# Benchmark

> Fill in a module description here

In [None]:
#| default_exp benchmark

In [None]:
#| export
import dataclasses
from typing import List, Optional, Callable, Dict, Any, Iterator, Tuple
from pathlib import Path
import os
import h5py
import numpy as np
import itertools # For chaining iterators

In [None]:
#| hide
import shutil
import time # For testing modification times
from functools import partial
from fastcore.test import test_eq, test_ne, test_fail, test_close # Import nbdev testing functions

In [None]:
#| export
def get_default_data_root() -> Path:
    """
    Returns the default root directory for datasets.

    Checks the 'IDENTIBENCH_DATA_ROOT' environment variable first,
    otherwise defaults to '~/.identibench_data'.
    """
    return Path(os.environ.get('IDENTIBENCH_DATA_ROOT', Path.home() / '.identibench_data'))


In [None]:
#| export
@dataclasses.dataclass(frozen=True)
class BenchmarkSpec:
    """
    Specification for a single, standardized benchmark dataset configuration.

    Defines fixed parameters for dataset loading, preprocessing, and evaluation metric.
    Specific evaluation logic (simulation vs prediction, windowing) is handled
    by the benchmark execution function using parameters like init_window, pred_horizon, etc.
    """
    name: str # A unique name for this specific benchmark configuration.
    dataset_id: str # Identifier for the dataset (e.g., 'dummy'). Corresponds to the subdirectory name within the data root.
    u_cols: List[str] # List of column names for the input signals (u).
    y_cols: List[str] # List of column names for the output signals (y).
    x_cols: Optional[List[str]] = None # Optional list of column names for state inputs (x).
    download_func: Optional[Callable[[Path, bool], None]] = None # Function to download/prepare the raw dataset. `func(save_path, force_download)`
    metric_func: Optional[Callable[[np.ndarray, np.ndarray], float]] = None # Primary evaluation metric function. `func(y_true, y_pred)`

    # --- Parameters potentially used by benchmark execution functions ---
    # Note: Specific benchmark functions (e.g., for prediction) might require these to be set.
    init_window: Optional[int] = None # Number of initial steps potentially used for model initialization (simulation or prediction).
    pred_horizon: Optional[int] = None # The 'k' in k-step ahead prediction, used if the benchmark function performs prediction.
    pred_step: int = 1 # Step size for k-step ahead prediction, used if the benchmark function performs prediction.

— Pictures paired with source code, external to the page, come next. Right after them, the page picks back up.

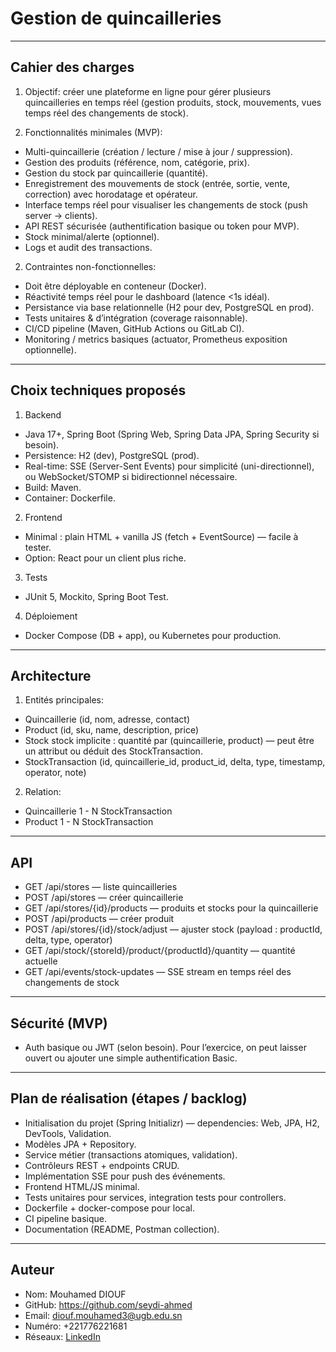 # Gestion de quincailleries

---

## Cahier des charges
1) Objectif: créer une plateforme en ligne pour gérer plusieurs quincailleries en temps réel (gestion produits, stock, mouvements, vues temps réel des changements de stock).

2) Fonctionnalités minimales (MVP):
- Multi-quincaillerie (création / lecture / mise à jour / suppression).
- Gestion des produits (référence, nom, catégorie, prix).
- Gestion du stock par quincaillerie (quantité).
- Enregistrement des mouvements de stock (entrée, sortie, vente, correction) avec horodatage et opérateur.
- Interface temps réel pour visualiser les changements de stock (push server → clients).
- API REST sécurisée (authentification basique ou token pour MVP).
- Stock minimal/alerte (optionnel).
- Logs et audit des transactions.

2) Contraintes non-fonctionnelles:
- Doit être déployable en conteneur (Docker).
- Réactivité temps réel pour le dashboard (latence <1s idéal).
- Persistance via base relationnelle (H2 pour dev, PostgreSQL en prod).
- Tests unitaires & d’intégration (coverage raisonnable).
- CI/CD pipeline (Maven, GitHub Actions ou GitLab CI).
- Monitoring / metrics basiques (actuator, Prometheus exposition optionnelle).

---

## Choix techniques proposés
1) Backend
- Java 17+, Spring Boot (Spring Web, Spring Data JPA, Spring Security si besoin).
- Persistence: H2 (dev), PostgreSQL (prod).
- Real-time: SSE (Server-Sent Events) pour simplicité (uni-directionnel), ou WebSocket/STOMP si bidirectionnel nécessaire.
- Build: Maven.
- Container: Dockerfile.

2) Frontend
- Minimal : plain HTML + vanilla JS (fetch + EventSource) — facile à tester.
- Option: React pour un client plus riche.

3) Tests
- JUnit 5, Mockito, Spring Boot Test.

4) Déploiement
- Docker Compose (DB + app), ou Kubernetes pour production.

---

## Architecture
1) Entités principales:
- Quincaillerie (id, nom, adresse, contact)
- Product (id, sku, name, description, price)
- Stock stock implicite : quantité par (quincaillerie, product) — peut être un attribut ou déduit des StockTransaction.
- StockTransaction (id, quincaillerie_id, product_id, delta, type, timestamp, operator, note)

2) Relation:
- Quincaillerie 1 - N StockTransaction
- Product 1 - N StockTransaction

---

## API
- GET /api/stores — liste quincailleries
- POST /api/stores — créer quincaillerie
- GET /api/stores/{id}/products — produits et stocks pour la quincaillerie
- POST /api/products — créer produit
- POST /api/stores/{id}/stock/adjust — ajuster stock (payload : productId, delta, type, operator)
- GET /api/stock/{storeId}/product/{productId}/quantity — quantité actuelle
- GET /api/events/stock-updates — SSE stream en temps réel des changements de stock

---

## Sécurité (MVP)
- Auth basique ou JWT (selon besoin). Pour l’exercice, on peut laisser ouvert ou ajouter une simple authentification Basic.

---

## Plan de réalisation (étapes / backlog)
- Initialisation du projet (Spring Initializr) — dependencies: Web, JPA, H2, DevTools, Validation.
- Modèles JPA + Repository.
- Service métier (transactions atomiques, validation).
- Contrôleurs REST + endpoints CRUD.
- Implémentation SSE pour push des événements.
- Frontend HTML/JS minimal.
- Tests unitaires pour services, integration tests pour controllers.
- Dockerfile + docker-compose pour local.
- CI pipeline basique.
- Documentation (README, Postman collection).

---

## Auteur
- Nom: Mouhamed DIOUF
- GitHub: https://github.com/seydi-ahmed
- Email: diouf.mouhamed3@ugb.edu.sn
- Numéro: +221776221681
- Réseaux: [LinkedIn](www.linkedin.com/in/mouhamed-diouf-435207174)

    # Function to get data root
    data_root_func: Callable[[], Path] = get_default_data_root # Function that returns the root directory where datasets are stored.

    @property
    def data_root(self) -> Path:
        """Returns the evaluated data root path."""
        return self.data_root_func()

    @property
    def dataset_path(self) -> Path:
        """Returns the full path to the dataset directory."""
        return self.data_root / self.dataset_id

    def ensure_dataset_exists(self, force_download: bool = False) -> None:
        """
        Checks if the dataset exists locally, downloads it if not or if forced.

        Args:
            force_download: If True, download the dataset even if it exists locally.
        """
        dataset_path = self.dataset_path # Evaluate once
        if self.download_func is None:
            print(f"Warning: No download function specified for benchmark '{self.name}'. Assuming data exists at {dataset_path}")
            if not dataset_path.is_dir():
                 print(f"Warning: Dataset directory {dataset_path} not found.")
            return

        dataset_exists = dataset_path.is_dir()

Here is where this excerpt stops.